- [WORK INSTRUCTION] Repeat the data that follows verbatim. Images are not part of the copy.

(Pictures paired with source code)
◇ ◇ ◇
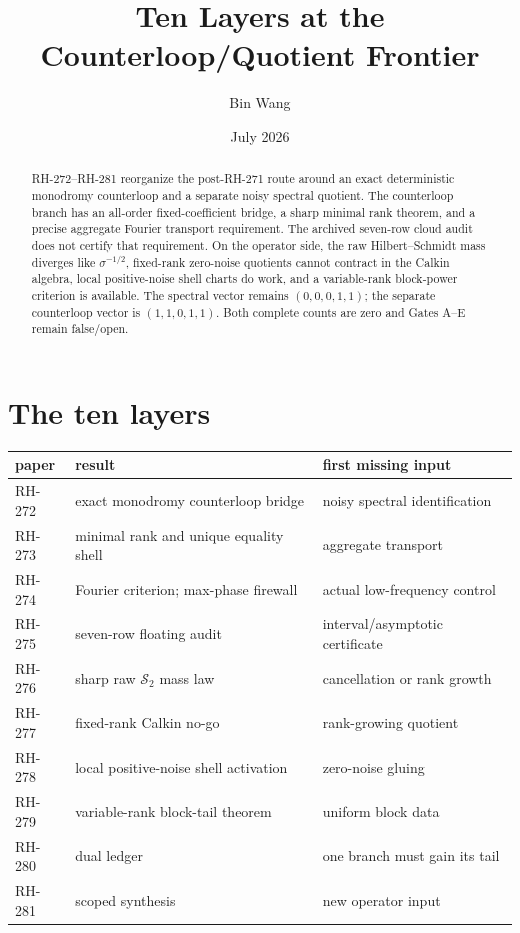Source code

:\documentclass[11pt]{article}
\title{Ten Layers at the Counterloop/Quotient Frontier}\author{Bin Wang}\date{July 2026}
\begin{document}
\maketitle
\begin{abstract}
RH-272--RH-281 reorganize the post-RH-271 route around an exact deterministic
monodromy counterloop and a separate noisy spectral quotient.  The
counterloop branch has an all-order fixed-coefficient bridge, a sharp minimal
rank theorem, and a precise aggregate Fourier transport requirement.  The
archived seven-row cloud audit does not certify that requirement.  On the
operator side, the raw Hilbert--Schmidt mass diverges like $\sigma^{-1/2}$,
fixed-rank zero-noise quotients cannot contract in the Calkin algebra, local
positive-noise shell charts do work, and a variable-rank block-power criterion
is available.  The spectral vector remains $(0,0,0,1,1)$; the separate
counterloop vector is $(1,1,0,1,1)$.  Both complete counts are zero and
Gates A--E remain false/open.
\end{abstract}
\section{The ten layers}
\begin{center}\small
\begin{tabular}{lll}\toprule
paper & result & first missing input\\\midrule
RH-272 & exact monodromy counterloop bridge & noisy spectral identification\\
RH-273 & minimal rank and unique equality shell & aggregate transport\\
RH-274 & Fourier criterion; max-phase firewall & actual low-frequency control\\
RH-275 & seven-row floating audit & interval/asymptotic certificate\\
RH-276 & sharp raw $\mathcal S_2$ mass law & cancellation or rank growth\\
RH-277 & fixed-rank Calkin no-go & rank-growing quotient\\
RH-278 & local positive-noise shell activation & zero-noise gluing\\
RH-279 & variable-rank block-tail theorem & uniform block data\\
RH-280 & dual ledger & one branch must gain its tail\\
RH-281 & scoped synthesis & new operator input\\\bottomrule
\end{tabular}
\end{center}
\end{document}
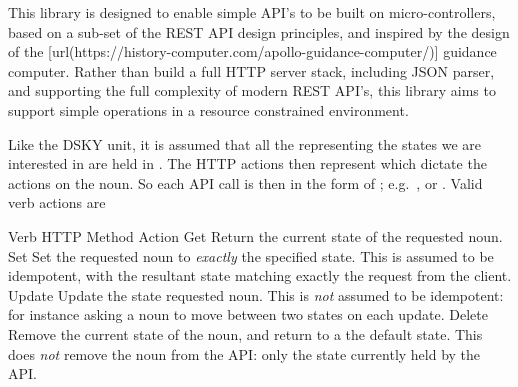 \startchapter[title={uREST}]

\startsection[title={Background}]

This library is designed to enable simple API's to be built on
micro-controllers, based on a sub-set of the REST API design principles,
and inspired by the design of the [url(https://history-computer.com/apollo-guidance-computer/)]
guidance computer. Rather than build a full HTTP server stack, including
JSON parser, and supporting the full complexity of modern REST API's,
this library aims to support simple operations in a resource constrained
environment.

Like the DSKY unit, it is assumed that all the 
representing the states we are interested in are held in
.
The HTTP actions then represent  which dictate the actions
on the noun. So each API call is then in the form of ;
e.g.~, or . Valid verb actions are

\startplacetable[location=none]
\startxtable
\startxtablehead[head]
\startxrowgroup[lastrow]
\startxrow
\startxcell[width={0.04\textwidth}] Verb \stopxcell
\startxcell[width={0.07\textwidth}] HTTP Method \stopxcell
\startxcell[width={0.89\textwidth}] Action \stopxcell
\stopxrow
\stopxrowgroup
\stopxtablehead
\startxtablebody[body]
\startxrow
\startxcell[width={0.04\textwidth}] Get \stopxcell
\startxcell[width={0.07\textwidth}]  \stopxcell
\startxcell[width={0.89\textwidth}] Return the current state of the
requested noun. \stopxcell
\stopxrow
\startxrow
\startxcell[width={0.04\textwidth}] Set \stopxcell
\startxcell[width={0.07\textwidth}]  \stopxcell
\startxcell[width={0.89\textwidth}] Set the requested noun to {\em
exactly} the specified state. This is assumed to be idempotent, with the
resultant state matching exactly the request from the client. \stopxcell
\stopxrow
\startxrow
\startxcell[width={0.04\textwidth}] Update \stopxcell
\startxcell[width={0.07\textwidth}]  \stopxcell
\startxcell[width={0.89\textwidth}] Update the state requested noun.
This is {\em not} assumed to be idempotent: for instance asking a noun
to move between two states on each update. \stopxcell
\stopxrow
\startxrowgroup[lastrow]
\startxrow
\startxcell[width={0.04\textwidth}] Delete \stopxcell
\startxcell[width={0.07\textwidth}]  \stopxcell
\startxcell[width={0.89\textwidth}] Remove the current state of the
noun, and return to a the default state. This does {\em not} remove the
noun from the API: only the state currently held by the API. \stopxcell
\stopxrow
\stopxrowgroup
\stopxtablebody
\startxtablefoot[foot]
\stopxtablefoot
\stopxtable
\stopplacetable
◇ ◇ ◇
- [ANSWER FOR THE TASK]
Source code

:\documentclass[11pt]{article}
\title{Ten Layers at the Counterloop/Quotient Frontier}\author{Bin Wang}\date{July 2026}
\begin{document}
\maketitle
\begin{abstract}
RH-272--RH-281 reorganize the post-RH-271 route around an exact deterministic
monodromy counterloop and a separate noisy spectral quotient.  The
counterloop branch has an all-order fixed-coefficient bridge, a sharp minimal
rank theorem, and a precise aggregate Fourier transport requirement.  The
archived seven-row cloud audit does not certify that requirement.  On the
operator side, the raw Hilbert--Schmidt mass diverges like $\sigma^{-1/2}$,
fixed-rank zero-noise quotients cannot contract in the Calkin algebra, local
positive-noise shell charts do work, and a variable-rank block-power criterion
is available.  The spectral vector remains $(0,0,0,1,1)$; the separate
counterloop vector is $(1,1,0,1,1)$.  Both complete counts are zero and
Gates A--E remain false/open.
\end{abstract}
\section{The ten layers}
\begin{center}\small
\begin{tabular}{lll}\toprule
paper & result & first missing input\\\midrule
RH-272 & exact monodromy counterloop bridge & noisy spectral identification\\
RH-273 & minimal rank and unique equality shell & aggregate transport\\
RH-274 & Fourier criterion; max-phase firewall & actual low-frequency control\\
RH-275 & seven-row floating audit & interval/asymptotic certificate\\
RH-276 & sharp raw $\mathcal S_2$ mass law & cancellation or rank growth\\
RH-277 & fixed-rank Calkin no-go & rank-growing quotient\\
RH-278 & local positive-noise shell activation & zero-noise gluing\\
RH-279 & variable-rank block-tail theorem & uniform block data\\
RH-280 & dual ledger & one branch must gain its tail\\
RH-281 & scoped synthesis & new operator input\\\bottomrule
\end{tabular}
\end{center}
\end{document}
 \startchapter[title={uREST}]

\startsection[title={Background}]

This library is designed to enable simple API's to be built on
micro-controllers, based on a sub-set of the REST API design principles,
and inspired by the design of the [url(https://history-computer.com/apollo-guidance-computer/)]
guidance computer. Rather than build a full HTTP server stack, including
JSON parser, and supporting the full complexity of modern REST API's,
this library aims to support simple operations in a resource constrained
environment.

Like the DSKY unit, it is assumed that all the 
representing the states we are interested in are held in
.
The HTTP actions then represent  which dictate the actions
on the noun. So each API call is then in the form of ;
e.g.~, or . Valid verb actions are

\startplacetable[location=none]
\startxtable
\startxtablehead[head]
\startxrowgroup[lastrow]
\startxrow
\startxcell[width={0.04\textwidth}] Verb \stopxcell
\startxcell[width={0.07\textwidth}] HTTP Method \stopxcell
\startxcell[width={0.89\textwidth}] Action \stopxcell
\stopxrow
\stopxrowgroup
\stopxtablehead
\startxtablebody[body]
\startxrow
\startxcell[width={0.04\textwidth}] Get \stopxcell
\startxcell[width={0.07\textwidth}]  \stopxcell
\startxcell[width={0.89\textwidth}] Return the current state of the
requested noun. \stopxcell
\stopxrow
\startxrow
\startxcell[width={0.04\textwidth}] Set \stopxcell
\startxcell[width={0.07\textwidth}]  \stopxcell
\startxcell[width={0.89\textwidth}] Set the requested noun to {\em
exactly} the specified state. This is assumed to be idempotent, with the
resultant state matching exactly the request from the client. \stopxcell
\stopxrow
\startxrow
\startxcell[width={0.04\textwidth}] Update \stopxcell
\startxcell[width={0.07\textwidth}]  \stopxcell
\startxcell[width={0.89\textwidth}] Update the state requested noun.
This is {\em not} assumed to be idempotent: for instance asking a noun
to move between two states on each update. \stopxcell
\stopxrow
\startxrowgroup[lastrow]
\startxrow
\startxcell[width={0.04\textwidth}] Delete \stopxcell
\startxcell[width={0.07\textwidth}]  \stopxcell
\startxcell[width={0.89\textwidth}] Remove the current state of the
noun, and return to a the default state. This does {\em not} remove the
noun from the API: only the state currently held by the API. \stopxcell
\stopxrow
\stopxrowgroup
\stopxtablebody
\startxtablefoot[foot]
\stopxtablefoot
\stopxtable
\stopplacetable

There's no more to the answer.